# primenumber

## Example 1

Calculate primes using "The Sieve of Eratosthenes".Now we will explain the task.

Primes are products of two numbers. In other words, a prime is divisible only by itself or 1. So, calculating primes by means of "The Sieve of Eratosthenes" is done like this:

We start with a list of candidates containing numbers from 2 to the definite number. 2 is a prime. We remove all even numbers from the list. Now, we will take 3 and remove all the numbers that are products of it. After this, we find the next number from the candidate list. This number is 5, then we remove the fifth numbers from the list, etc. Therefore, when the candidate list is empty, the result list will contain all the primes.

Let's break the problem into two steps. The first step takes advantage of the algorithm, and the second step outputs the results to the screen.

```
str input
uint high i j
print("This program uses \"The Sieve of Eratosthenes\" for finding prime numbers.\n\n")
high = uint( congetstr("Enter the high limit number ( < 100000 ): ", input ))
if high > 100000 : high = 100000
arr sieve[ high + 1 ] of byte
fornum i = 2, high/2 + 1
{
if !sieve[ i ]
{
j = i + i
while j <= high
{
sieve[ j ] = 1
j += i
}
}
}
```

To begin with, a user should enter the number which is defined as the final candidate in the list. We want all primes below 100000 in order to not use a lot of resources.

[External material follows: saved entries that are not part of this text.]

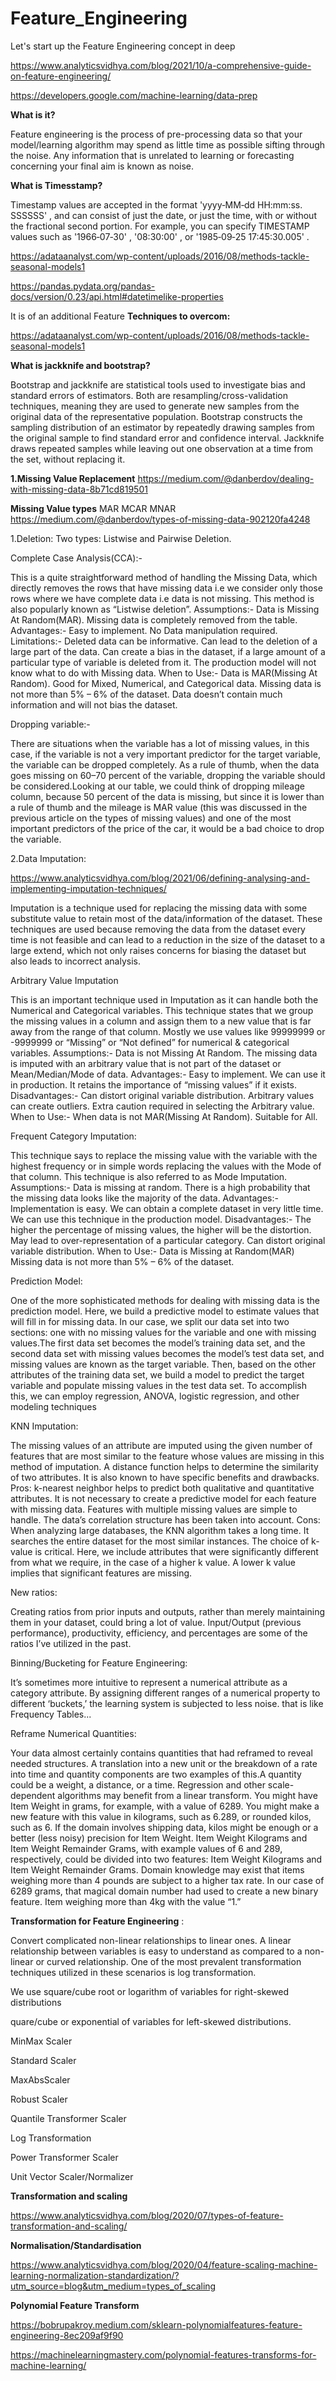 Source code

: # Feature_Engineering

Let's start up the Feature Engineering concept in deep

https://www.analyticsvidhya.com/blog/2021/10/a-comprehensive-guide-on-feature-engineering/

https://developers.google.com/machine-learning/data-prep

**What is it?**

Feature engineering is the process of pre-processing data so that your model/learning
algorithm may spend as little time as possible sifting through the noise. Any information
that is unrelated to learning or forecasting concerning your final aim is known as noise.

**What is Timesstamp?**

Timestamp values are accepted in the format 'yyyy‑MM‑dd HH:mm:ss. SSSSSS' , and can consist
of just the date, or just the time, with or without the fractional second portion. 
For example, you can specify TIMESTAMP values such as '1966‑07‑30' , '08:30:00' , or '1985‑09‑25 17:45:30.005' .

https://adataanalyst.com/wp-content/uploads/2016/08/methods-tackle-seasonal-models1

https://pandas.pydata.org/pandas-docs/version/0.23/api.html#datetimelike-properties


It is of an additional Feature
**Techniques to overcom:**

https://adataanalyst.com/wp-content/uploads/2016/08/methods-tackle-seasonal-models1

**What is jackknife and bootstrap?**

Bootstrap and jackknife are statistical tools used to investigate bias and standard errors of estimators.
Both are resampling/cross-validation techniques, meaning they are used to generate new samples from the original data
of the representative population.
Bootstrap constructs the sampling distribution of an estimator by repeatedly drawing samples from the original sample to find 
standard error and confidence interval. Jackknife draws repeated samples while leaving out one observation at a time from the set,
without replacing it.

**1.Missing Value Replacement**
https://medium.com/@danberdov/dealing-with-missing-data-8b71cd819501


**Missing Value types**
MAR
MCAR
MNAR
https://medium.com/@danberdov/types-of-missing-data-902120fa4248

1.Deletion:
Two types: Listwise and Pairwise Deletion.

Complete Case Analysis(CCA):-

This is a quite straightforward method of handling the Missing Data, which directly removes the rows that have missing data 
i.e we consider only those rows where we have complete data i.e data is not missing. This method is also popularly known as “Listwise deletion”.
Assumptions:-
Data is Missing At Random(MAR).
Missing data is completely removed from the table.
Advantages:- 
Easy to implement.
No Data manipulation required.
Limitations:-
Deleted data can be informative.
Can lead to the deletion of a large part of the data.
Can create a bias in the dataset, if a large amount of a particular type of variable is deleted from it.
The production model will not know what to do with Missing data.
When to Use:-
Data is MAR(Missing At Random).
Good for Mixed, Numerical, and Categorical data.
Missing data is not more than 5% – 6% of the dataset.
Data doesn’t contain much information and will not bias the dataset.

Dropping variable:-

There are situations when the variable has a lot of missing values, in this case, if the variable is not a very important predictor for the 
target variable, the variable can be dropped completely. As a rule of thumb, when the data goes missing on 60–70 percent of the variable, dropping
the variable should be considered.Looking at our table, we could think of dropping mileage column, because 50 percent of the data is missing,
but since it is lower than a rule of thumb and the mileage is MAR value (this was discussed in the previous article on the types of missing values) 
and one of the most important predictors of the price of the car, it would be a bad choice to drop the variable.

2.Data Imputation:

https://www.analyticsvidhya.com/blog/2021/06/defining-analysing-and-implementing-imputation-techniques/

Imputation is a technique used for replacing the missing data with some substitute value to retain most of the data/information of the dataset. 
These techniques are used because removing the data from the dataset every time is not feasible and can lead to a reduction in the size of 
the dataset to a large extend, which not only raises concerns for biasing the dataset but also leads to incorrect analysis.

Arbitrary Value Imputation

This is an important technique used in Imputation as it can handle both the Numerical and Categorical variables.
This technique states that we group the missing values in a column and assign them to a new value that is far away 
from the range of that column. Mostly we use values like 99999999 or -9999999 or “Missing” or “Not defined” for numerical & categorical variables.
Assumptions:-
Data is not Missing At Random.
The missing data is imputed with an arbitrary value that is not part of the dataset or Mean/Median/Mode of data.
Advantages:-
Easy to implement.
We can use it in production.
It retains the importance of “missing values” if it exists.
Disadvantages:-
Can distort original variable distribution.
Arbitrary values can create outliers.
Extra caution required in selecting the Arbitrary value.
When to Use:-
When data is not MAR(Missing At Random).
Suitable for All.

Frequent Category Imputation:

This technique says to replace the missing value with the variable with the highest frequency or in simple words 
replacing the values with the Mode of that column. This technique is also referred to as Mode Imputation.
Assumptions:-
Data is missing at random.
There is a high probability that the missing data looks like the majority of the data.
Advantages:-
Implementation is easy.
We can obtain a complete dataset in very little time.
We can use this technique in the production model.
Disadvantages:-
The higher the percentage of missing values, the higher will be the distortion.
May lead to over-representation of a particular category.
Can distort original variable distribution.
When to Use:-
Data is Missing at Random(MAR)
Missing data is not more than 5% – 6% of the dataset.

 Prediction Model:

One of the more sophisticated methods for dealing with missing data is the prediction model. Here, we build a predictive model 
to estimate values that will fill in for missing data. In our case, we split our data set into two sections: one with no missing
values for the variable and one with missing values.The first data set becomes the model’s training data set, and the second data set 
with missing values becomes the model’s test data set, and missing values are known as the target variable. Then, based on the other attributes of the training data set, we build a model 
to predict the target variable and populate missing values in the test data set. To accomplish this, we can employ regression, ANOVA, 
logistic regression, and other modeling techniques

 KNN Imputation:

The missing values of an attribute are imputed using the given number of features that are most similar to the feature whose values are missing in this method of imputation. A distance function helps to determine the similarity of two attributes. It is also known to have specific benefits and drawbacks.
Pros:
k-nearest neighbor helps to predict both qualitative and quantitative attributes.
It is not necessary to create a predictive model for each feature with missing data.
Features with multiple missing values are simple to handle.
The data’s correlation structure has been taken into account.
Cons:
When analyzing large databases, the KNN algorithm takes a long time. It searches the entire dataset for the most similar instances.
The choice of k-value is critical. Here, we include attributes that were significantly different from what we require, in the case of a higher k value. A lower k value implies that significant features are missing.


New ratios:

Creating ratios from prior inputs and outputs, rather than merely maintaining them in your dataset, could bring a lot of value. Input/Output (previous performance), productivity, efficiency, and percentages are some of the ratios I’ve utilized in the past.

Binning/Bucketing for Feature Engineering:

It’s sometimes more intuitive to represent a numerical attribute as a category attribute. By assigning different ranges of a numerical property to different ‘buckets,’ the learning system is subjected to less noise.
that is like Frequency Tables...

Reframe Numerical Quantities:

Your data almost certainly contains quantities that had reframed to reveal needed structures. A translation into a new unit or the breakdown of a rate into time and quantity components are two examples of this.A quantity could be a weight, a distance, or a time. Regression and other scale-dependent algorithms may benefit from a linear transform.
You might have Item Weight in grams, for example, with a value of 6289. You might make a new feature with this value in kilograms, such as 6.289, or rounded kilos, such as 6. If the domain involves shipping data, kilos might be enough or a better (less noisy) precision for Item Weight.
Item Weight Kilograms and Item Weight Remainder Grams, with example values of 6 and 289, respectively, could be divided into two features: Item Weight Kilograms and Item Weight Remainder Grams.
Domain knowledge may exist that items weighing more than 4 pounds are subject to a higher tax rate. In our case of 6289 grams, that magical domain number had used to create a new binary feature. Item weighing more than 4kg with the value “1.”

**Transformation for Feature Engineering** :


Convert complicated non-linear relationships to linear ones. A linear relationship between variables is easy to understand as compared to a non-linear or curved relationship. 
One of the most prevalent transformation techniques utilized in these scenarios is log transformation.

 We use square/cube root or logarithm of variables for right-skewed distributions 
 
 quare/cube or exponential of variables for left-skewed distributions.

 MinMax Scaler
 
Standard Scaler

MaxAbsScaler

Robust Scaler

Quantile Transformer Scaler

Log Transformation

Power Transformer Scaler

Unit Vector Scaler/Normalizer

**Transformation and scaling**

https://www.analyticsvidhya.com/blog/2020/07/types-of-feature-transformation-and-scaling/ 

**Normalisation/Standardisation**

https://www.analyticsvidhya.com/blog/2020/04/feature-scaling-machine-learning-normalization-standardization/?utm_source=blog&utm_medium=types_of_scaling

**Polynomial Feature Transform**

https://bobrupakroy.medium.com/sklearn-polynomialfeatures-feature-engineering-8ec209af9f90

https://machinelearningmastery.com/polynomial-features-transforms-for-machine-learning/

`arr sieve[ high + 1 ] of byte`

*sieve* is a description of an array of bytes. And array is a series of objects, all of which are the same size and type. Each object in an array is called an array element. For example, you could have an array of integers or an array of characters or an array of anything that has a defined data type. The important characteristics of an array are that (1) Each element has the same data type (although they may have different values). (2) The entire array is stored contiguously in memory.

The first element in the array is the 0th element, therefore let's set 1 to this number. Actually, arrays and variables are zero-based. So, if an element of the array equals 0, then this based number is not removed. If we remove it, we'll set 1 to this number.

For the **fornum** loop we use only half of the numbers. Why do we do this? Think it over. Then we apply the algorithm. As you can see, it takes up several strings. Let us jump into an example that illustrates how it works:

`j += i`

This is an extension of the *j* variable to *i*. Similar operations are applied for the multiplication, the division, the subtraction.

The numbers has already been removed; let's now jump to the second step.

It is certainly possible that the numbers are output to the screen, nevertheless let's save a file.

```
j = 0
input.setlen( 0 )
fornum i = 2, high + 1
{
if !sieve[ i ]
{
input.out4( "%8u", i )
if ++j == 10
{
j = 0
input += "\l"
}
}
}
input.write( "prime.txt" )
shell( "prime.txt" )
```

To find out more about the **out4** method, read the documentation. In this case each number is extended to eight symbols by spaces. Furthermore, after outputting each tenth number we start a new line. The *j* variable performs it.

A combination of carriage return **'\r'** and newline **'\n'** is used for line feed in text files. In Gentee there's only **'\l'** command which executes it.

The **write** method writes the string to the file, and the function **shell** opens this specified file in the appropriate application.